## ASSIGNMENT
What is the number of lines in these entries that contain "occurrences"? State it alone.

Plain-text document sources:
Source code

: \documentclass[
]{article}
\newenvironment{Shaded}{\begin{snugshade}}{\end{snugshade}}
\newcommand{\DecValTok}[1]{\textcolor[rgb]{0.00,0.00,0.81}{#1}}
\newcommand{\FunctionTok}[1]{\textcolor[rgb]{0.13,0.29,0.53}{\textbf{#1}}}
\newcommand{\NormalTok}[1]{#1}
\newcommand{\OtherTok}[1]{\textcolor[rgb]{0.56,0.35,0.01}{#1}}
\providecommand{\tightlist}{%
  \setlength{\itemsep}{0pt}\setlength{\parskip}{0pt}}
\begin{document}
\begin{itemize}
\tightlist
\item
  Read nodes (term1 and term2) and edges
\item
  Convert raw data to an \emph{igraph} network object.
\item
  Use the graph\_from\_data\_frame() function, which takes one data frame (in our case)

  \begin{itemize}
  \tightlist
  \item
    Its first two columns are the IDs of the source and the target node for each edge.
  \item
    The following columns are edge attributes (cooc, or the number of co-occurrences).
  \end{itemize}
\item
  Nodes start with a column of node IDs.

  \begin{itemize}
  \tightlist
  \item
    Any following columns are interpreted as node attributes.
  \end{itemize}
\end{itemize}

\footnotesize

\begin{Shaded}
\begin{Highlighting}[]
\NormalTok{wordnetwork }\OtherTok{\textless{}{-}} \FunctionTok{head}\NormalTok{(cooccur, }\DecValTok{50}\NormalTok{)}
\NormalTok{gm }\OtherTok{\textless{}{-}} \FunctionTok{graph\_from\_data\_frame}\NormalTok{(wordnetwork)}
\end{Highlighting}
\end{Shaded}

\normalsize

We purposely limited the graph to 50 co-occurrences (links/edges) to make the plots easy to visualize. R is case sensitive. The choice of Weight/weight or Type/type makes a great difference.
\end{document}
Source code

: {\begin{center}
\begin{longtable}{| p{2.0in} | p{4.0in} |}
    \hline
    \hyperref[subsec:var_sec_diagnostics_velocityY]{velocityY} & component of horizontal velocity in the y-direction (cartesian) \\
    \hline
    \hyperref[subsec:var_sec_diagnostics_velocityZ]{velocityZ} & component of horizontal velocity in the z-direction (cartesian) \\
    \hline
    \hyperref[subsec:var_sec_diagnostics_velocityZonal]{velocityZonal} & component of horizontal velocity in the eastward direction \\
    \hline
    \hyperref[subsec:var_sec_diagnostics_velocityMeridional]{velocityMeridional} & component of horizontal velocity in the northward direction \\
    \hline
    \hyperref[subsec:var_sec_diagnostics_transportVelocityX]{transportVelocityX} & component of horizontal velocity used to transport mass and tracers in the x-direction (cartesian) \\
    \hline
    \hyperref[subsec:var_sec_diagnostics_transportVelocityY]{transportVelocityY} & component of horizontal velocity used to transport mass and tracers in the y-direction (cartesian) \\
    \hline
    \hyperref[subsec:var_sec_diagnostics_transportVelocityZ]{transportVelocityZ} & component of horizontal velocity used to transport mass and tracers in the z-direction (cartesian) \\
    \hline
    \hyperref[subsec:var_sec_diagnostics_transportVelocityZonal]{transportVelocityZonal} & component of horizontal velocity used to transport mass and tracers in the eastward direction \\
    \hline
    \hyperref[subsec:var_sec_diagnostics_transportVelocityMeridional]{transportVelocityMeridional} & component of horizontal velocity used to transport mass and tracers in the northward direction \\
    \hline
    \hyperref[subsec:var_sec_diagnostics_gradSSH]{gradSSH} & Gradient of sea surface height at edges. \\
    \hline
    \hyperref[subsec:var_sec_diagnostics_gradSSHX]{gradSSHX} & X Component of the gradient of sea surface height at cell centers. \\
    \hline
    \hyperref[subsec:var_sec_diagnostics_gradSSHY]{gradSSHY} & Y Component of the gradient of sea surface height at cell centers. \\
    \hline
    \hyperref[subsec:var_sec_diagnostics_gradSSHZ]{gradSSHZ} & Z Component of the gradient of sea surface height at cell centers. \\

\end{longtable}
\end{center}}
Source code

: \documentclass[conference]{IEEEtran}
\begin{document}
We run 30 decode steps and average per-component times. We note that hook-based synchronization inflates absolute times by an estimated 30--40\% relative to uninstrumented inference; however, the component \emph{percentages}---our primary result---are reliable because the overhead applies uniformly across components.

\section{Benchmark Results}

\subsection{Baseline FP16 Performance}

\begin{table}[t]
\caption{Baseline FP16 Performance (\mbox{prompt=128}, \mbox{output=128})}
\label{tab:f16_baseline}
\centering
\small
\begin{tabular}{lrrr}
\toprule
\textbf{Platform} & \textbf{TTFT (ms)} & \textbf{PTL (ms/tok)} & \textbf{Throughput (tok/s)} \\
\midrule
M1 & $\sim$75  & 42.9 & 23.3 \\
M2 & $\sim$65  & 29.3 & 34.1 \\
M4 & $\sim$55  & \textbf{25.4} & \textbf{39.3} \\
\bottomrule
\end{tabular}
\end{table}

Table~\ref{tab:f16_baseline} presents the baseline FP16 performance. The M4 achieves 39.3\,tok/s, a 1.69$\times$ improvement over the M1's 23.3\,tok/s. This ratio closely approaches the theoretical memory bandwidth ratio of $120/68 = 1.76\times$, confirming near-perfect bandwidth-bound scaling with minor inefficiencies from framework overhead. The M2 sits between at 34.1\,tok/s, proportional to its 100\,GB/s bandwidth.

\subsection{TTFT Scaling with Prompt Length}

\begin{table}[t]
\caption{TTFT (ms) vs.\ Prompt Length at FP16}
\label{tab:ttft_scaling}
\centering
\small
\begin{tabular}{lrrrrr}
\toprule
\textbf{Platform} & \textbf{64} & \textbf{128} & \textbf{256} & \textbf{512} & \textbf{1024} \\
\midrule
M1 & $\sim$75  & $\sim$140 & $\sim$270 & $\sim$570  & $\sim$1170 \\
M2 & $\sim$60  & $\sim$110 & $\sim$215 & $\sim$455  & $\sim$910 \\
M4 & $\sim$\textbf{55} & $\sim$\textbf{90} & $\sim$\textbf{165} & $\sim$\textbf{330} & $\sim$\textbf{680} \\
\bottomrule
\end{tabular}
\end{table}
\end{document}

## SOLUTION FOR THIS PROBLEM
2